[[ Entries provided open ]]

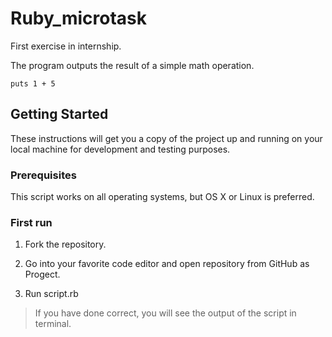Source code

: # Ruby_microtask
First exercise in internship.

The program outputs the result of a simple math operation.

`puts 1 + 5`

## Getting Started 
These instructions will get you a copy of the project up and running on your local machine for development and testing purposes. 

### Prerequisites
This script works on all operating systems, but OS X or Linux is preferred.

### First run
1. Fork the repository.

2. Go into your favorite code editor and open repository from GitHub as Progect.

3. Run script.rb

>If you have done correct, you will see the output of the script in terminal.
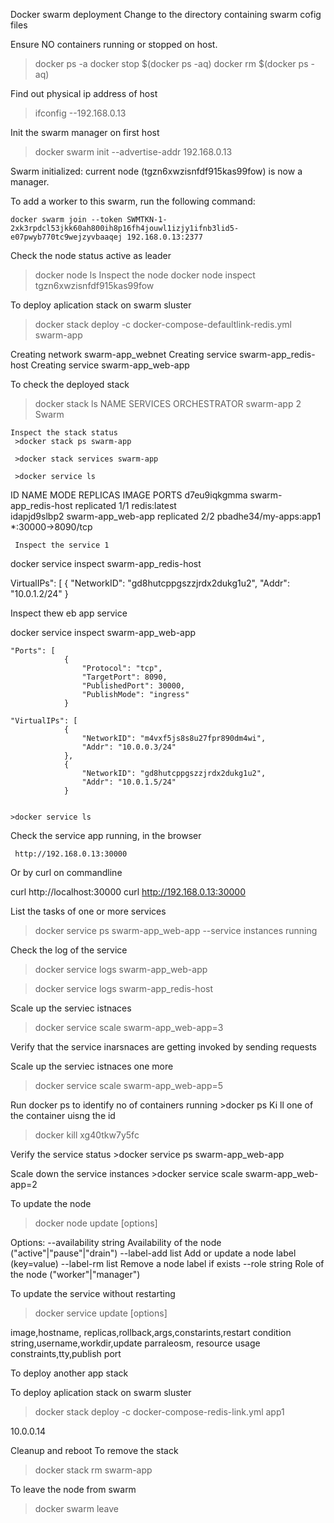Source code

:
 Docker swarm deployment
  Change to the directory containing swarm cofig files
  
  Ensure NO containers running or stopped on host.
   >docker ps -a 
  >docker stop $(docker ps -aq)
   >docker rm $(docker ps -aq)

  Find out physical ip address of host
  >ifconfig
  --192.168.0.13

   Init the swarm manager on first host
  >docker swarm init --advertise-addr 192.168.0.13

  Swarm initialized: current node (tgzn6xwzisnfdf915kas99fow) is now a manager.

  To add a worker to this swarm, run the following command:

    docker swarm join --token SWMTKN-1-2xk3rpdcl53jkk60ah800ih8p16fh4jouwl1izjy1ifnb3lid5-e07pwyb770tc9wejzyvbaaqej 192.168.0.13:2377
   


  Check the node status active as leader
  >docker node ls
  Inspect the node
  >docker node inspect tgzn6xwzisnfdf915kas99fow

  To deploy aplication stack on swarm sluster
  >docker stack deploy -c docker-compose-defaultlink-redis.yml swarm-app

  Creating network swarm-app_webnet
  Creating service swarm-app_redis-host
  Creating service swarm-app_web-app


  To check the deployed stack
   >docker stack ls
       NAME        SERVICES       ORCHESTRATOR
        swarm-app        2         Swarm


    Inspect the stack status
     >docker stack ps swarm-app
 
     >docker stack services swarm-app
 
     >docker service ls

   ID                  NAME                   MODE                REPLICAS            IMAGE                   PORTS
d7eu9iqkgmma        swarm-app_redis-host   replicated          1/1                 redis:latest            
idapjd9slbp2        swarm-app_web-app      replicated          2/2                 pbadhe34/my-apps:app1   *:30000->8090/tcp

     Inspect the service 1 
   docker service inspect  swarm-app_redis-host 
       
   VirtualIPs": [
                {
                    "NetworkID":    "gd8hutcppgszzjrdx2dukg1u2",
                    "Addr": "10.0.1.2/24"
                }


  Inspect thew eb app service
   
  docker service inspect  swarm-app_web-app

    "Ports": [
                {
                    "Protocol": "tcp",
                    "TargetPort": 8090,
                    "PublishedPort": 30000,
                    "PublishMode": "ingress"
                }

    "VirtualIPs": [
                {
                    "NetworkID": "m4vxf5js8s8u27fpr890dm4wi",
                    "Addr": "10.0.0.3/24"
                },
                {
                    "NetworkID": "gd8hutcppgszzjrdx2dukg1u2",
                    "Addr": "10.0.1.5/24"
                }


    >docker service ls
     
   Check the service app running, in the browser
      
     http://192.168.0.13:30000
 
Or by curl on commandline

   curl http://localhost:30000
   curl http://192.168.0.13:30000


  List the tasks of one or more services
  >docker service ps swarm-app_web-app
    --service instances running

  Check the log of the service

  >docker service logs swarm-app_web-app

  >docker service logs swarm-app_redis-host
  
  Scale  up the serviec istnaces
  >docker service scale swarm-app_web-app=3

  Verify that the service inarsnaces are getting invoked by sending requests
  
   Scale  up the serviec istnaces one more
  >docker service scale swarm-app_web-app=5

  Run docker ps to identify no of containers running
    >docker ps
  Ki
ll one of the container uisng the id
   >docker kill xg40tkw7y5fc

  Verify the service status
    >docker service ps swarm-app_web-app 

 Scale down the service instances
    >docker service scale swarm-app_web-app=2
  


  To update the node

  >docker node update [options] <node id>

   
Options:
      --availability string   Availability of the node ("active"|"pause"|"drain")
      --label-add list        Add or update a node label (key=value)
      --label-rm list         Remove a node label if exists
      --role string           Role of the node ("worker"|"manager")

  
  To update the service without restarting
   >docker service update [options] <serviecid> 

  image,hostname, replicas,rollback,args,constarints,restart condition string,username,workdir,update parraleosm, resource usage constraints,tty,publish port

  To deploy another app stack

  To deploy aplication stack on swarm sluster
  >docker stack deploy -c docker-compose-redis-link.yml app1

  10.0.0.14

  Cleanup and reboot
  To remove the stack

   >docker stack rm swarm-app
 
  To leave the node from swarm

   >docker swarm leave <node-id>



   

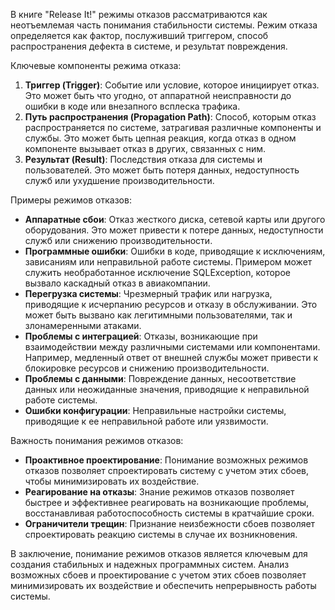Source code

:В книге "Release It!" режимы отказов рассматриваются как неотъемлемая часть понимания стабильности системы. Режим отказа определяется как фактор, послуживший триггером, способ распространения дефекта в системе, и результат повреждения.

Ключевые компоненты режима отказа:

1. **Триггер (Trigger)**: Событие или условие, которое инициирует отказ. Это может быть что угодно, от аппаратной неисправности до ошибки в коде или внезапного всплеска трафика.
2. **Путь распространения (Propagation Path)**: Способ, которым отказ распространяется по системе, затрагивая различные компоненты и службы. Это может быть цепная реакция, когда отказ в одном компоненте вызывает отказ в других, связанных с ним.
3. **Результат (Result)**: Последствия отказа для системы и пользователей. Это может быть потеря данных, недоступность служб или ухудшение производительности.

Примеры режимов отказов:

*   **Аппаратные сбои**: Отказ жесткого диска, сетевой карты или другого оборудования. Это может привести к потере данных, недоступности служб или снижению производительности.
*   **Программные ошибки**: Ошибки в коде, приводящие к исключениям, зависаниям или неправильной работе системы. Примером может служить необработанное исключение SQLException, которое вызвало каскадный отказ в авиакомпании.
*   **Перегрузка системы**: Чрезмерный трафик или нагрузка, приводящие к исчерпанию ресурсов и отказу в обслуживании. Это может быть вызвано как легитимными пользователями, так и злонамеренными атаками.
*   **Проблемы с интеграцией**: Отказы, возникающие при взаимодействии между различными системами или компонентами. Например, медленный ответ от внешней службы может привести к блокировке ресурсов и снижению производительности.
*   **Проблемы с данными**: Повреждение данных, несоответствие данных или неожиданные значения, приводящие к неправильной работе системы.
*   **Ошибки конфигурации**: Неправильные настройки системы, приводящие к ее неправильной работе или уязвимости.

Важность понимания режимов отказов:

*   **Проактивное проектирование**: Понимание возможных режимов отказов позволяет спроектировать систему с учетом этих сбоев, чтобы минимизировать их воздействие.
*   **Реагирование на отказы**: Знание режимов отказов позволяет быстрее и эффективнее реагировать на возникающие проблемы, восстанавливая работоспособность системы в кратчайшие сроки.
*   **Ограничители трещин**: Признание неизбежности сбоев позволяет спроектировать реакцию системы в случае их возникновения.

В заключение, понимание режимов отказов является ключевым для создания стабильных и надежных программных систем. Анализ возможных сбоев и проектирование с учетом этих сбоев позволяет минимизировать их воздействие и обеспечить непрерывность работы системы.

[[ Entries provided closed ]]

Show every line from the entries above in which the word "label" appears.

_Solution for this task:_
      --label-add list        Add or update a node label (key=value)
      --label-rm list         Remove a node label if exists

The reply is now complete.